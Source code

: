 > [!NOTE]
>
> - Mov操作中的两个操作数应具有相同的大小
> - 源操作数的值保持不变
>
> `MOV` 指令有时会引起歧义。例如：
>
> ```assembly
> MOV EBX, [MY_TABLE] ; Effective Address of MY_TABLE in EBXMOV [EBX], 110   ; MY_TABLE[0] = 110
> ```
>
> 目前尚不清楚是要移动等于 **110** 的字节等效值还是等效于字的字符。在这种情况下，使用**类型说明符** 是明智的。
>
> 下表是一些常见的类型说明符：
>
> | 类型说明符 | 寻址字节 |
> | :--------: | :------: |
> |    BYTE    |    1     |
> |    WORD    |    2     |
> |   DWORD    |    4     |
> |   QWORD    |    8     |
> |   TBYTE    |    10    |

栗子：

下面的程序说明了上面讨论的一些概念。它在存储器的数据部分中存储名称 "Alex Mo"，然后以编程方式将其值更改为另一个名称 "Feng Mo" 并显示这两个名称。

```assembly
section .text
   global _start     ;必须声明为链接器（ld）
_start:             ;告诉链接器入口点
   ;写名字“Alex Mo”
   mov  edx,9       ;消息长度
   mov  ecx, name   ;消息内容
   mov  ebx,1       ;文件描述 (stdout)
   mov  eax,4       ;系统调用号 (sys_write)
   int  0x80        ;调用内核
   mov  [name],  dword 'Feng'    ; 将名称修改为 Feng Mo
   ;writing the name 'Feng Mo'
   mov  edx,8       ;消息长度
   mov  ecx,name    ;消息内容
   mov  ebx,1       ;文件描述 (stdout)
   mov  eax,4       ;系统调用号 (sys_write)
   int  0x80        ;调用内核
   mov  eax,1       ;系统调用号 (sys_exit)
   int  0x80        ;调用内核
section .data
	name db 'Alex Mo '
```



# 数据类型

**What you are asked to do:** Sift the material for lines with the string "name". Copy each one found.

**Task output:**
   mov  ecx, name   ;消息内容
   mov  [name],  dword 'Feng'    ; 将名称修改为 Feng Mo
   ;writing the name 'Feng Mo'
   mov  ecx,name    ;消息内容
	name db 'Alex Mo '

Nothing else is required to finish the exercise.